(Rendered images with source text)
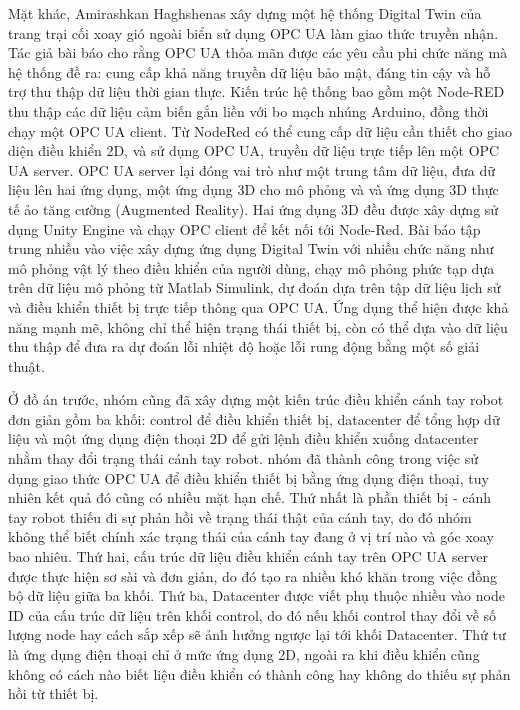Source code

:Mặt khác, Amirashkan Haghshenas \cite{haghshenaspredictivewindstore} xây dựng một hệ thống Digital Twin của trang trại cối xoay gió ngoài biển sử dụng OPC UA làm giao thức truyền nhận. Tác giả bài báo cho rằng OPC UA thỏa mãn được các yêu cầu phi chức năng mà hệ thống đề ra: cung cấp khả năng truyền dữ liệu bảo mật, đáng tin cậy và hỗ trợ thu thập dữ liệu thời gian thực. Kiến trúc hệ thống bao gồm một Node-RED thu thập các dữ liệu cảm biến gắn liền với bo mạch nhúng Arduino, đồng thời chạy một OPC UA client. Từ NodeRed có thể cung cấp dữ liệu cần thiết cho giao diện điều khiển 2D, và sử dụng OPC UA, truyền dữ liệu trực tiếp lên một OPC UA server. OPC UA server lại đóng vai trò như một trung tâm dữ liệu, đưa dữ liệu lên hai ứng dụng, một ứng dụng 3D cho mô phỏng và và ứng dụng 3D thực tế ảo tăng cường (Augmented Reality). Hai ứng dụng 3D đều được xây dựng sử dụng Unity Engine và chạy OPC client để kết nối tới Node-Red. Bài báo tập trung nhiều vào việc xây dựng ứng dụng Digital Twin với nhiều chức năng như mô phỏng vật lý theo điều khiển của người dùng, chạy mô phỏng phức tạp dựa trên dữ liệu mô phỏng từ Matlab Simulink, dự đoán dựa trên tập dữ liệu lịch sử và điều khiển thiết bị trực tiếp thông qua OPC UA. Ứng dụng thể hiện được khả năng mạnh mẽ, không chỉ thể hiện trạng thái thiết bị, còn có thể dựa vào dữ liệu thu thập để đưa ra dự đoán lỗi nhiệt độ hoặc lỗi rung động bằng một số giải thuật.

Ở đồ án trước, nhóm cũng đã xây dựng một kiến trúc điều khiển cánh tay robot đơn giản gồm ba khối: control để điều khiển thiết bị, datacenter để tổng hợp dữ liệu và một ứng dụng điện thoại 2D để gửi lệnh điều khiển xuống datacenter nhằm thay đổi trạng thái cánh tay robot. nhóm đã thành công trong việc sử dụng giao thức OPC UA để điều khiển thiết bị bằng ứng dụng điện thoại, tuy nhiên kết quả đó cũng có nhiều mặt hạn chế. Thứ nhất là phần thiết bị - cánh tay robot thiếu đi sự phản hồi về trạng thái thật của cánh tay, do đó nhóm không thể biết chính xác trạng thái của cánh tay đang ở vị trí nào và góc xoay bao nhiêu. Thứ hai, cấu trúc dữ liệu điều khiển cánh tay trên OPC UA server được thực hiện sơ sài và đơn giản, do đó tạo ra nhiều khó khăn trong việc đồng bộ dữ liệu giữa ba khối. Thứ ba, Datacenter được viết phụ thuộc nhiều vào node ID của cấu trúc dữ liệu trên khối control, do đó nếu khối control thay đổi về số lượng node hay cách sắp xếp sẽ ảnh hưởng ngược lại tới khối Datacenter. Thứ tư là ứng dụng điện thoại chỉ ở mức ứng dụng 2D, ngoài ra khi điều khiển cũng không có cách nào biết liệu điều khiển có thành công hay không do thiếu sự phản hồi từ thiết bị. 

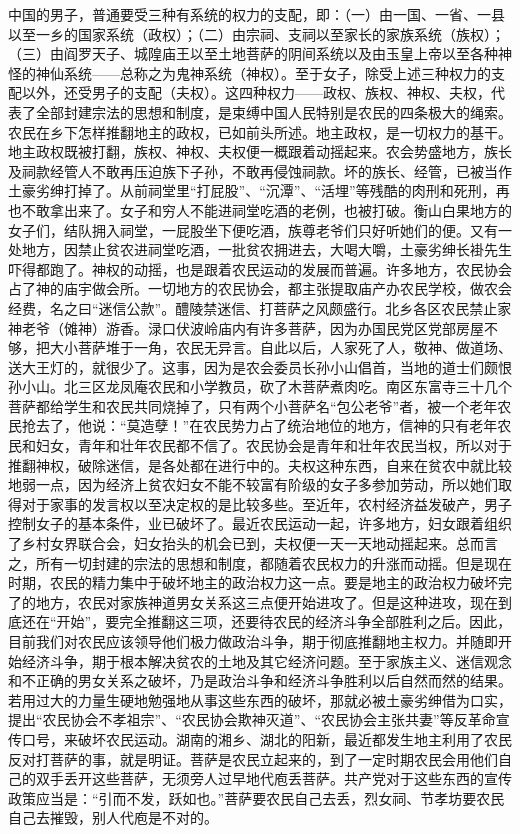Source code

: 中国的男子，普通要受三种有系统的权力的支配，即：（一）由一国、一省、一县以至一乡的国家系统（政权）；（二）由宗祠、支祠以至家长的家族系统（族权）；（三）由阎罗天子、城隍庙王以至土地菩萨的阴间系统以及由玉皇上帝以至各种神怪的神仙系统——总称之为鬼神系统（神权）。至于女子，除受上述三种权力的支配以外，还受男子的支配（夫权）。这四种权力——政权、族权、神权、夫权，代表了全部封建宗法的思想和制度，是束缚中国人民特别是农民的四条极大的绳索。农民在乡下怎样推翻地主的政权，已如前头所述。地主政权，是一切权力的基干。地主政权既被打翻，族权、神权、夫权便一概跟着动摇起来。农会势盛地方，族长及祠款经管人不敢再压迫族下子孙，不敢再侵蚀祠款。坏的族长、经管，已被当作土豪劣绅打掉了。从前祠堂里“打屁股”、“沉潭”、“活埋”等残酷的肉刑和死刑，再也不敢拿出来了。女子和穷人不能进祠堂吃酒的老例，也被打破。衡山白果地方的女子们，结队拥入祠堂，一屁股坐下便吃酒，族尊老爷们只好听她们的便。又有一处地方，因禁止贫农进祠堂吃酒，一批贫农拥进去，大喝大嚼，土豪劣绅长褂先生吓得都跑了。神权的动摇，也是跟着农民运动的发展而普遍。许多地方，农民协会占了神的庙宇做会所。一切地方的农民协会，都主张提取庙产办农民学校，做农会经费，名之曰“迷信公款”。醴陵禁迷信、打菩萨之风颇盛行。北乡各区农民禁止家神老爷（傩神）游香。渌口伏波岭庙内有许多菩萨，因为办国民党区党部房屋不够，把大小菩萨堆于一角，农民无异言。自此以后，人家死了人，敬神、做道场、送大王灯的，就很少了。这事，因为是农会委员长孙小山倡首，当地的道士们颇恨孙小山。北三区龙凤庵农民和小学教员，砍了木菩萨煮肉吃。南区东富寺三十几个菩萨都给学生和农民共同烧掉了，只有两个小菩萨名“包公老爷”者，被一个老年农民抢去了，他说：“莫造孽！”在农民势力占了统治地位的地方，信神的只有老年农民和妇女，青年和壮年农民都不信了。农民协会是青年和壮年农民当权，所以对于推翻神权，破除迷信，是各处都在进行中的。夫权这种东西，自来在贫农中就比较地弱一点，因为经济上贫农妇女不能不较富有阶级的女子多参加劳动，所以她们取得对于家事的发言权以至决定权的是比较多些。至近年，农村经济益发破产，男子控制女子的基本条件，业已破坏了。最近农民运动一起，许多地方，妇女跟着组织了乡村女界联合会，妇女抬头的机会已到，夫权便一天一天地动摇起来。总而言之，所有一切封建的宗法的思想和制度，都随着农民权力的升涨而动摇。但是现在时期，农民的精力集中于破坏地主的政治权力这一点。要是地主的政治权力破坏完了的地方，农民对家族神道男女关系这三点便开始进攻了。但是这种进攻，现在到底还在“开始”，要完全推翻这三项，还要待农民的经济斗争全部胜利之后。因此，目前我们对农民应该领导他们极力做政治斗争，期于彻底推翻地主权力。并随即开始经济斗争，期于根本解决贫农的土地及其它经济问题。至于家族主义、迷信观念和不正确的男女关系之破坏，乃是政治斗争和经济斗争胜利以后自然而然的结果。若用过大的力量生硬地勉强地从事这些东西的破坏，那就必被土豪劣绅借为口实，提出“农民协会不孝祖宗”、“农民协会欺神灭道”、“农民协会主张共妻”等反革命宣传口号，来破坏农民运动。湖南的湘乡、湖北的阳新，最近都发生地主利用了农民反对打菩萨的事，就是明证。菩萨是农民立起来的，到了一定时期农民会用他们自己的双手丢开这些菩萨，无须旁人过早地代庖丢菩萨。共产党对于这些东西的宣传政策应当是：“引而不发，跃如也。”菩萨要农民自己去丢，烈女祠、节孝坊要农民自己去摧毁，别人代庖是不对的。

* * *

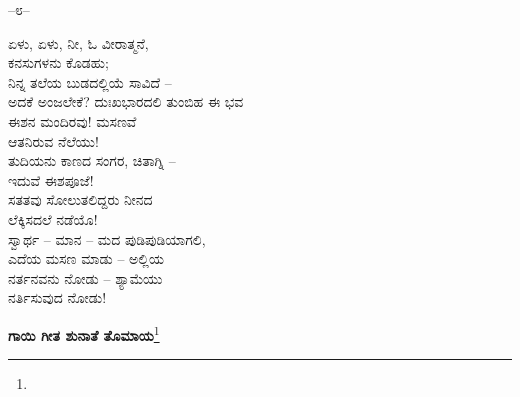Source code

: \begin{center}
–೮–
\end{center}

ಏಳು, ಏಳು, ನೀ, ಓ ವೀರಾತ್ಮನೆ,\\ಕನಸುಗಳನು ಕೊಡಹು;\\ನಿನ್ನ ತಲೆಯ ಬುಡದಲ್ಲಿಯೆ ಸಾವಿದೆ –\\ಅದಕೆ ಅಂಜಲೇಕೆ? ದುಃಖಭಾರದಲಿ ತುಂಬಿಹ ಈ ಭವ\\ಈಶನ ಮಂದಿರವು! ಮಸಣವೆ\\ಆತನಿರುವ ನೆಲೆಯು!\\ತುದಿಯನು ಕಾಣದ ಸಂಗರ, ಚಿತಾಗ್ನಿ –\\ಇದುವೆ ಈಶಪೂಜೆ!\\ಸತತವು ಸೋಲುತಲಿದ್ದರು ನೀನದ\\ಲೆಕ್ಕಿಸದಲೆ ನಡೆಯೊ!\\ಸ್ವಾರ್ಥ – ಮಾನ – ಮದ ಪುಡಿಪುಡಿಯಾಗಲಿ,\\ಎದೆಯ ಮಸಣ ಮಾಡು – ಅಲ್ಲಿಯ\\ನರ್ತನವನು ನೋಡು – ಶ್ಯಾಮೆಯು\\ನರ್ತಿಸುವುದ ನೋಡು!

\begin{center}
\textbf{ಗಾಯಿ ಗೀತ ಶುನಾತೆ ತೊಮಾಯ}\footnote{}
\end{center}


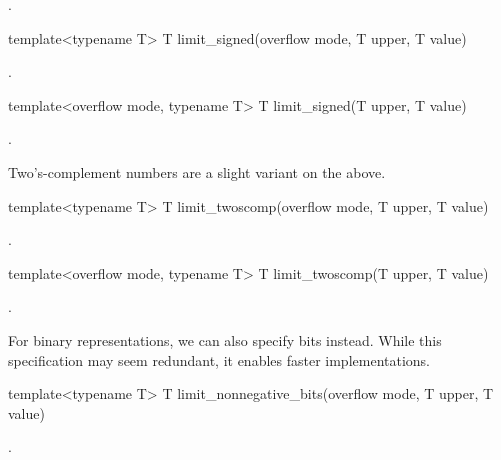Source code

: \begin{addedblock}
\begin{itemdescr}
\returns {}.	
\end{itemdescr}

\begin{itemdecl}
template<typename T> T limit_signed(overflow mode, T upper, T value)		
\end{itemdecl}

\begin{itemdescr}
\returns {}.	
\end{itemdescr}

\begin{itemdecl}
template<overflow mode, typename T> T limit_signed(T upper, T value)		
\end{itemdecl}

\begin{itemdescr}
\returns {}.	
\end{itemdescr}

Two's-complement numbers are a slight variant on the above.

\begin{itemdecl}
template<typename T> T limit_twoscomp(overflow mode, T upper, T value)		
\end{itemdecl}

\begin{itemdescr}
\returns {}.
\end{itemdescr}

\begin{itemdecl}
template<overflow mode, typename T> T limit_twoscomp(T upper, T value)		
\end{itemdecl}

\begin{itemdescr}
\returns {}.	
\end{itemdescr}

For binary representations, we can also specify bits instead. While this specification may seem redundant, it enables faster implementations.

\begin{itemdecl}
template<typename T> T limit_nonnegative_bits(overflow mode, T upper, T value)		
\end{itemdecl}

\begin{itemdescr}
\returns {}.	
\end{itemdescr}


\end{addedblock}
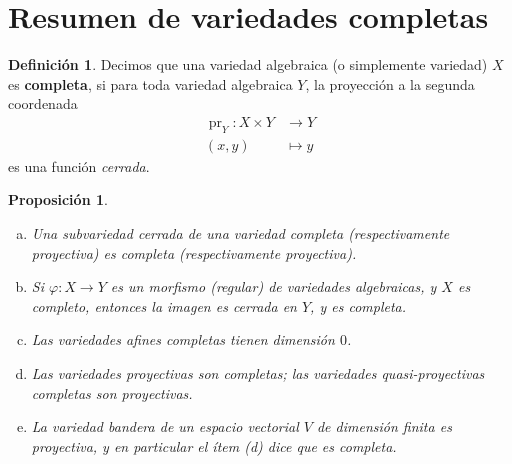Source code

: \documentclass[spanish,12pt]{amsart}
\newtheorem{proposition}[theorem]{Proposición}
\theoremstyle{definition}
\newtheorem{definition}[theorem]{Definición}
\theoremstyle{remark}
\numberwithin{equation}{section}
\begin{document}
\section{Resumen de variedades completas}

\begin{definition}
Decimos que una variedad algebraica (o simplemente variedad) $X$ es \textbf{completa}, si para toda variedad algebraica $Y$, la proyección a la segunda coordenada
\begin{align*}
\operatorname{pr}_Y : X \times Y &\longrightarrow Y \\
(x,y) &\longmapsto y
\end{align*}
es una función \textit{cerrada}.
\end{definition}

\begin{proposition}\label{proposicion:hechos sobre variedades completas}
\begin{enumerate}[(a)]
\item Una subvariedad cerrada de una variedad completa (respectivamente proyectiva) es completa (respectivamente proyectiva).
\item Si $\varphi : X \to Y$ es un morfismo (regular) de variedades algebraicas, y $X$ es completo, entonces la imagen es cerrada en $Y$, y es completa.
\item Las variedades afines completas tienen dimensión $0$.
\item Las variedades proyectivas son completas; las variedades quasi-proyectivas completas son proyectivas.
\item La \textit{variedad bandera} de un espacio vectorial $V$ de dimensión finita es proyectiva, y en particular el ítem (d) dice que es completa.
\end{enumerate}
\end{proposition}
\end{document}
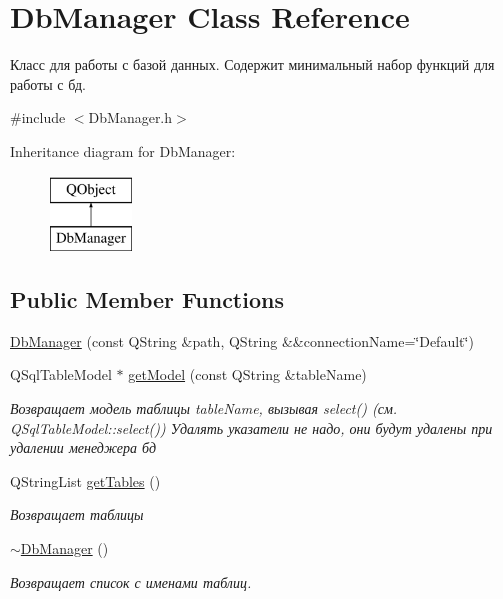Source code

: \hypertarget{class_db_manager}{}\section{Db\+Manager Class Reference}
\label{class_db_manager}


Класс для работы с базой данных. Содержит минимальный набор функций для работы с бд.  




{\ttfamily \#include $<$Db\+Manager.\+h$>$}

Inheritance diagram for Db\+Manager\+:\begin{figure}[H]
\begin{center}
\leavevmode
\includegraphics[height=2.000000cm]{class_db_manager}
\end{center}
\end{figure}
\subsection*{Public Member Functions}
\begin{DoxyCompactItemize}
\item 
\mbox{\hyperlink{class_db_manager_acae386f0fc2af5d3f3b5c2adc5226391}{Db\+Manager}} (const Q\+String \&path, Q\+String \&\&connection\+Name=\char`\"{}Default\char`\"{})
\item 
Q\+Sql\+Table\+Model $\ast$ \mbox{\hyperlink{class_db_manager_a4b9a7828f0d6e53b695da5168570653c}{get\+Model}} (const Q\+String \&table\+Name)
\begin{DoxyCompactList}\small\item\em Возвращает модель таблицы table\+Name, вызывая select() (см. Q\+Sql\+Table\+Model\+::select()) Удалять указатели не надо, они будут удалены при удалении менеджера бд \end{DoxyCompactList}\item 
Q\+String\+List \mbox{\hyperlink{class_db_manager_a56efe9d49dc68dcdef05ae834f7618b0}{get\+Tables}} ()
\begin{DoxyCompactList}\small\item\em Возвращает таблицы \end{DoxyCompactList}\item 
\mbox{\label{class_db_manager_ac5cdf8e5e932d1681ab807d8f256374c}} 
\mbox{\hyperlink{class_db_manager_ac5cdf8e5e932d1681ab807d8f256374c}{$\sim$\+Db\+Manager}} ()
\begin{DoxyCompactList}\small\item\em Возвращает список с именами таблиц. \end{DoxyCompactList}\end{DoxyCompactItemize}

==

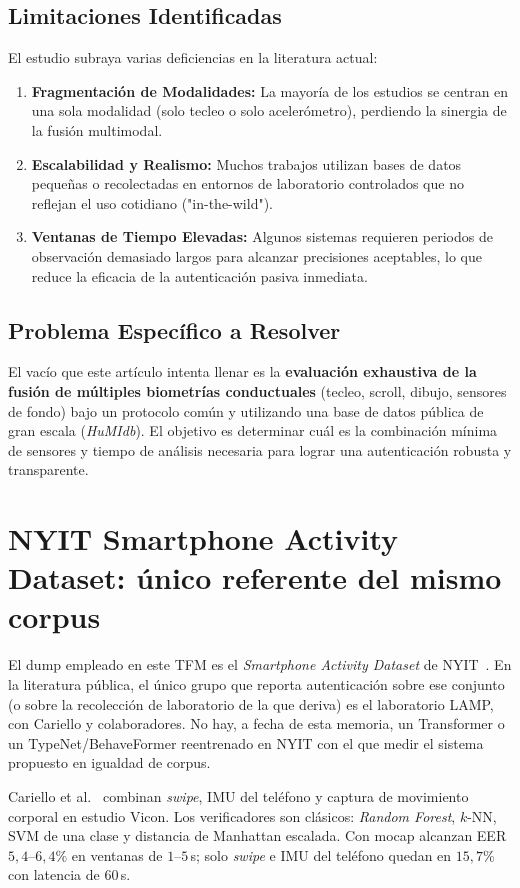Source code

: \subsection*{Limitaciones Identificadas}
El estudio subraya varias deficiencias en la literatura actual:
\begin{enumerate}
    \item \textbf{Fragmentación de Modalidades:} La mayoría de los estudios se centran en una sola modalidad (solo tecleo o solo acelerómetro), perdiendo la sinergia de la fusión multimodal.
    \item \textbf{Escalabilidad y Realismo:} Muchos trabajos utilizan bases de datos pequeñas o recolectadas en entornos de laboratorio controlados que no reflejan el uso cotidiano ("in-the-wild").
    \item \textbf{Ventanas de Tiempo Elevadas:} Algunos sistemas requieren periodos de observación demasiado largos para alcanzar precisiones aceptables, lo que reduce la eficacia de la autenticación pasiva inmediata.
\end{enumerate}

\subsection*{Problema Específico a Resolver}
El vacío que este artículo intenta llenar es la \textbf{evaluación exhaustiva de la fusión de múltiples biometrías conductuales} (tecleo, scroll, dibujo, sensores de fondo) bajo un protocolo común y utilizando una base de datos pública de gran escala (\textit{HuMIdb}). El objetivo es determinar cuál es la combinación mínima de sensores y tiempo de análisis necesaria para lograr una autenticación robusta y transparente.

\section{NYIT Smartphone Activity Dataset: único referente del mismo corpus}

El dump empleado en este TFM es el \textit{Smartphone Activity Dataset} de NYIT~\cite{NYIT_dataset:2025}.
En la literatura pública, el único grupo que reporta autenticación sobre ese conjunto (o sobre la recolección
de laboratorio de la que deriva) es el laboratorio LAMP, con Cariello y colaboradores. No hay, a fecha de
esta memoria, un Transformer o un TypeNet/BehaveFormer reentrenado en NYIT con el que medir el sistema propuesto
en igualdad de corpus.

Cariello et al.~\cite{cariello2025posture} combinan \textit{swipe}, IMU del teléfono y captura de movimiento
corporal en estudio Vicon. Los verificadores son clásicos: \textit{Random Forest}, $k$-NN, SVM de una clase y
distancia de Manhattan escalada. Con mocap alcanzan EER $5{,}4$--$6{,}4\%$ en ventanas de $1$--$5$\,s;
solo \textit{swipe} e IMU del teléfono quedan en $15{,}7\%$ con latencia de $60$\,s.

*What the exercise asks*:
Your task is to restate, word for word, only those lines above that fall between the line holding "El estudio subraya" and the line holding "El vacío que", inclusive.

*Expected answer*:
El estudio subraya varias deficiencias en la literatura actual:
\begin{enumerate}
    \item \textbf{Fragmentación de Modalidades:} La mayoría de los estudios se centran en una sola modalidad (solo tecleo o solo acelerómetro), perdiendo la sinergia de la fusión multimodal.
    \item \textbf{Escalabilidad y Realismo:} Muchos trabajos utilizan bases de datos pequeñas o recolectadas en entornos de laboratorio controlados que no reflejan el uso cotidiano ("in-the-wild").
    \item \textbf{Ventanas de Tiempo Elevadas:} Algunos sistemas requieren periodos de observación demasiado largos para alcanzar precisiones aceptables, lo que reduce la eficacia de la autenticación pasiva inmediata.
\end{enumerate}

\subsection*{Problema Específico a Resolver}
El vacío que este artículo intenta llenar es la \textbf{evaluación exhaustiva de la fusión de múltiples biometrías conductuales} (tecleo, scroll, dibujo, sensores de fondo) bajo un protocolo común y utilizando una base de datos pública de gran escala (\textit{HuMIdb}). El objetivo es determinar cuál es la combinación mínima de sensores y tiempo de análisis necesaria para lograr una autenticación robusta y transparente.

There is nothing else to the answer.